DIRECTIONS FOR THIS TASK
Reproduce all of the entries character for character, while leaving out any pictures they contain.

[Dataset entries]
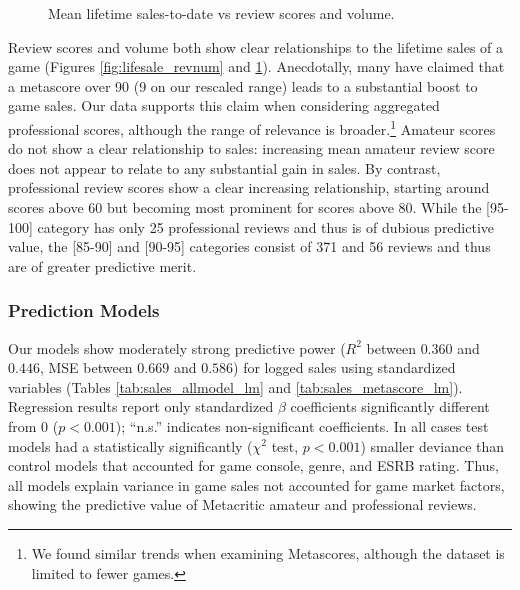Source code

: \documentclass{sig-alternate}
\begin{document}
\begin{figure}[tb]
\begin{subfigure}[b]{\linewidth}
\label{fig:lifesale_revscore}
\end{subfigure}

\caption{Mean lifetime sales-to-date vs review scores and volume.}
\label{fig:lifesale_plots}
\end{figure}


Review scores and volume both show clear relationships to the lifetime sales of a game (Figures \ref{fig:lifesale_revnum} and \ref{fig:lifesale_revscore}). Anecdotally, many have claimed that a metascore over 90 (9 on our rescaled range) leads to a substantial boost to game sales. Our data supports this claim when considering aggregated professional scores, although the range of relevance is broader.\footnote{We found similar trends when examining Metascores, although the dataset is limited to fewer games.} Amateur scores do not show a clear relationship to sales: increasing mean amateur review score does not appear to relate to any substantial gain in sales. By contrast, professional review scores show a clear increasing relationship, starting around scores above 60 but becoming most prominent for scores above 80. While the [95-100] category has only 25 professional reviews and thus is of dubious predictive value, the [85-90] and [90-95] categories consist of 371 and 56 reviews and thus are of greater predictive merit.

\pagebreak

\subsubsection{Prediction Models}
Our models show moderately strong predictive power ($R^2$ between $0.360$ and $0.446$, MSE between $0.669$ and $0.586$) for logged sales using standardized variables (Tables \ref{tab:sales_allmodel_lm} and \ref{tab:sales_metascore_lm}). Regression results report only standardized $\beta$ coefficients significantly different from 0 ($p < 0.001$); ``n.s.'' indicates non-significant coefficients. In all cases test models had a statistically significantly ($\chi^2$ test, $p < 0.001$) smaller deviance than control models that accounted for game console, genre, and ESRB rating. Thus, all models explain variance in game sales not accounted for game market factors, showing the predictive value of Metacritic amateur and professional reviews.
\end{document}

REPLY
Source code

: \documentclass{sig-alternate}
\begin{document}
\begin{figure}[tb]
\begin{subfigure}[b]{\linewidth}
\label{fig:lifesale_revscore}
\end{subfigure}

\caption{Mean lifetime sales-to-date vs review scores and volume.}
\label{fig:lifesale_plots}
\end{figure}


Review scores and volume both show clear relationships to the lifetime sales of a game (Figures \ref{fig:lifesale_revnum} and \ref{fig:lifesale_revscore}). Anecdotally, many have claimed that a metascore over 90 (9 on our rescaled range) leads to a substantial boost to game sales. Our data supports this claim when considering aggregated professional scores, although the range of relevance is broader.\footnote{We found similar trends when examining Metascores, although the dataset is limited to fewer games.} Amateur scores do not show a clear relationship to sales: increasing mean amateur review score does not appear to relate to any substantial gain in sales. By contrast, professional review scores show a clear increasing relationship, starting around scores above 60 but becoming most prominent for scores above 80. While the [95-100] category has only 25 professional reviews and thus is of dubious predictive value, the [85-90] and [90-95] categories consist of 371 and 56 reviews and thus are of greater predictive merit.

\pagebreak

\subsubsection{Prediction Models}
Our models show moderately strong predictive power ($R^2$ between $0.360$ and $0.446$, MSE between $0.669$ and $0.586$) for logged sales using standardized variables (Tables \ref{tab:sales_allmodel_lm} and \ref{tab:sales_metascore_lm}). Regression results report only standardized $\beta$ coefficients significantly different from 0 ($p < 0.001$); ``n.s.'' indicates non-significant coefficients. In all cases test models had a statistically significantly ($\chi^2$ test, $p < 0.001$) smaller deviance than control models that accounted for game console, genre, and ESRB rating. Thus, all models explain variance in game sales not accounted for game market factors, showing the predictive value of Metacritic amateur and professional reviews.
\end{document}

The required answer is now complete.